Based on your personal experiences, let’s discuss our current understanding of these important concepts.

Discussion - Programming vs Coding

Come up with a single sentence to describe programming.

Solution

Programming is the process of creating instructions or set of related activities to achieve a task or goal.

Come up with a single sentence to describe coding.

Solution

Coding is the process of transforming the set of instructions for a process into a written language that a computer can interpret.

Pseudocode, Code, and Algorithms… Oh My!

Although the differences seem small, there are important distinctions that we can make between the concepts of pseudocode, code, and algorithms.

Pseudocode vs Algorithms Image source

Everyone has some experienece with algorithms in their day-to-day life. For example, if you have ever cooked or done some task that requires you to follow instructions with a sequence of steps.

Discussion - Algorithms

Attempt to describe what algorithms are in a single sentence.

Solution

Algorithms are the set of step-by-step instructions that explain how to solve a given problem.

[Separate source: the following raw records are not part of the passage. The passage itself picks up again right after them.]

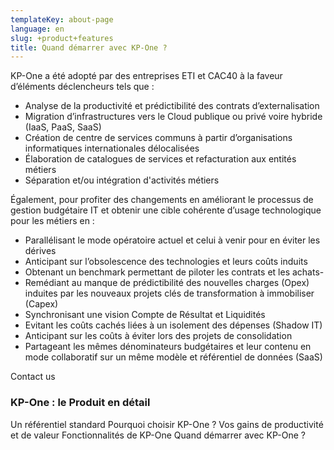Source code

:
 ```yaml
---
templateKey: about-page
language: en
slug: +product+features
title: Quand démarrer avec KP-One ?
---
```

KP-One a été adopté par des entreprises ETI et CAC40 à la faveur d’éléments déclencheurs tels que :

- Analyse de la productivité et prédictibilité des contrats d’externalisation
- Migration d’infrastructures vers le Cloud publique ou privé voire hybride (IaaS, PaaS, SaaS)
- Création de centre de services communs à partir d’organisations informatiques internationales délocalisées
- Élaboration de catalogues de services et refacturation aux entités métiers
- Séparation et/ou intégration d'activités métiers

 
Également, pour profiter des changements en améliorant le processus de gestion budgétaire IT et obtenir une cible cohérente d’usage technologique pour les métiers en :

- Parallélisant le mode opératoire actuel et celui à venir pour en éviter les dérives
- Anticipant sur l’obsolescence des technologies et leurs coûts induits
- Obtenant un benchmark permettant de piloter les contrats et les achats- 
- Remédiant au manque de prédictibilité des nouvelles charges (Opex) induites par les nouveaux projets clés de transformation à immobiliser (Capex)
- Synchronisant une vision Compte de Résultat et Liquidités
- Evitant les coûts cachés liées à un isolement des dépenses (Shadow IT)
- Anticipant sur les coûts à éviter lors des projets de consolidation
- Partageant les mêmes dénominateurs budgétaires et leur contenu en mode collaboratif sur un même modèle et référentiel de données (SaaS)

Contact us

### KP-One : le Produit en détail

Un référentiel standard
Pourquoi choisir KP-One ?
Vos gains de productivité et de valeur
Fonctionnalités de KP-One
Quand démarrer avec KP-One ?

Algorithms need to be represented by some form of language in order to be understood and shared with others. The process of writing pseudocode can be tremendously helpful for figuring out how to start developing code to solve a problem, or implement an algorithm.

Discussion - Pseudocode

Attempt to describe what pseufocode is in a single sentence.

Solution

Pseudocode is the set of instructions for an algorithm written in a plain language.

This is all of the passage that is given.